L’exemplaire est enrichi d’une superbe lettre autographe signée de Zola à Huysmans, datée de L’Estaque le 3 août 1877, 4 pages in-8. Il y parle notamment de son prochain roman Une page d’amour qui constituera le huitième titre de la série des Rougon-Macquart : « Je viens de terminer la première partie de mon roman, qui en aura cinq. C’est un peu popote, un peu jeanjean ; mais cela se boira agréablement, je crois. Je veux étonner les lecteurs de L’Assommoir, par un livre bonhomme. Je suis enchanté quand j’ai écrit une bonne petite page naïve, qui a l’air d’avoir seize ans. Pourtant, je n’affirme pas que, çà et là, un pet-en-l’air ne m’enlève pas dans des choses peu honnêtes. Mais c’est là l’exception. Je convoque les lecteurs à une fête de famille, où l’on rencontrera des bons cœurs. Enfin, la première partie se terminera par un Paris à vol d’oiseau, d’abord noyé de brouillard, puis apparaissant peu à peu sous un blond soleil de printemps, qui est, je crois, une de mes meilleures pages, jusqu’ici. Voilà pourquoi je suis content, et je le dis, vous le voyez, sur un ton lyrique. »
Il aborde ensuite le théâtre : « Je m’en occuperai cet hiver, si je termine vite mon roman. Puis, le théâtre continue à me terrifier. Je sens la nécessité de l’aborder, et je ne sais vraiment par quel point commencer l’assaut. Il faudra voir. »
Il termine en ayant une pensée pour ses amis : « Poussez Céard à abattre quelque besogne. Si vous voyez Maupassant, serrez-lui la main et dites-lui que je suis sans aucune nouvelle de Flaubert, auquel je vais écrire d’ailleurs. Des poignées de main à tout le monde. »
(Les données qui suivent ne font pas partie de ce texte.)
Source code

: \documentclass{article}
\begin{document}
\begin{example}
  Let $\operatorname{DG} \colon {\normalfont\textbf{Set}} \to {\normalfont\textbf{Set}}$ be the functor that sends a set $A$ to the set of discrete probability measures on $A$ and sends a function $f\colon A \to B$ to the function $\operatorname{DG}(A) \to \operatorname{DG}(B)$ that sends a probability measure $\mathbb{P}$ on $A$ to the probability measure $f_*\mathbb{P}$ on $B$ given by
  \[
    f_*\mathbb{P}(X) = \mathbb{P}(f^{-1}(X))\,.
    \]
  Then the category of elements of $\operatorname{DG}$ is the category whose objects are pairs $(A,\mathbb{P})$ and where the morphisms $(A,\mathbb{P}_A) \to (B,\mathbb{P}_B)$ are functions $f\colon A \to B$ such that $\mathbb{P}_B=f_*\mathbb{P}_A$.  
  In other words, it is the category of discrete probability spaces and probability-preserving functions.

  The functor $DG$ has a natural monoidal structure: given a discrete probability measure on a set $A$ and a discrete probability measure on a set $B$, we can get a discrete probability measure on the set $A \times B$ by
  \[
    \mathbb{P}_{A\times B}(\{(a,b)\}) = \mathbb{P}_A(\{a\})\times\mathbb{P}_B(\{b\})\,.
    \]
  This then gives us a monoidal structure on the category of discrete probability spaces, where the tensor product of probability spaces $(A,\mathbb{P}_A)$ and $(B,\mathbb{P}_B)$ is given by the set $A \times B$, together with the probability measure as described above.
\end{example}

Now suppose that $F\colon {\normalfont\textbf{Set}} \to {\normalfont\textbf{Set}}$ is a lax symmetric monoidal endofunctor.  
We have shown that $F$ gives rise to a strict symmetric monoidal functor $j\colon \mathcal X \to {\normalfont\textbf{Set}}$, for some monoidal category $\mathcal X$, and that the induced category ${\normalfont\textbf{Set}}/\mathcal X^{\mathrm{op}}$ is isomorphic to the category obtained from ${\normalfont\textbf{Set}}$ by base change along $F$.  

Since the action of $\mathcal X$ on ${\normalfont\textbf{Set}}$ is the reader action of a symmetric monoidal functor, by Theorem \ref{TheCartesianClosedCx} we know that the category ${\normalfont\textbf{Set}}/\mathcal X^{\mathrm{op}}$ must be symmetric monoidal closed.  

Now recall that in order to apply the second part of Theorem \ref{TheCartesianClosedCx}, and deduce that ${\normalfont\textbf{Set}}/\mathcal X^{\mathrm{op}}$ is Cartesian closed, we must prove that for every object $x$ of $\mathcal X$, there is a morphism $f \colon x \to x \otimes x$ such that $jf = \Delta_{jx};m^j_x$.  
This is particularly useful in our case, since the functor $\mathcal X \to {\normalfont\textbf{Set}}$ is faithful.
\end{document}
Cette lettre a été publiée dans la plupart des éditions de la correspondance de Zola depuis celle donnée chez Charpentier en 1908.

Exemplaire de premier tirage, achevé d’imprimer en fin d’année de 1876, dont les deux feuillets de la préface datée du 1er janvier 1877, ont été ajoutés après coup.

Très bel exemplaire en reliure doublée de Georges Mercier.
Dos légèrement passé. Petites traces de mouillures claires sur un bord des deux feuillets de la préface.

Provenance :
Joris-Karl Huysmans, avec envoi de l’auteur.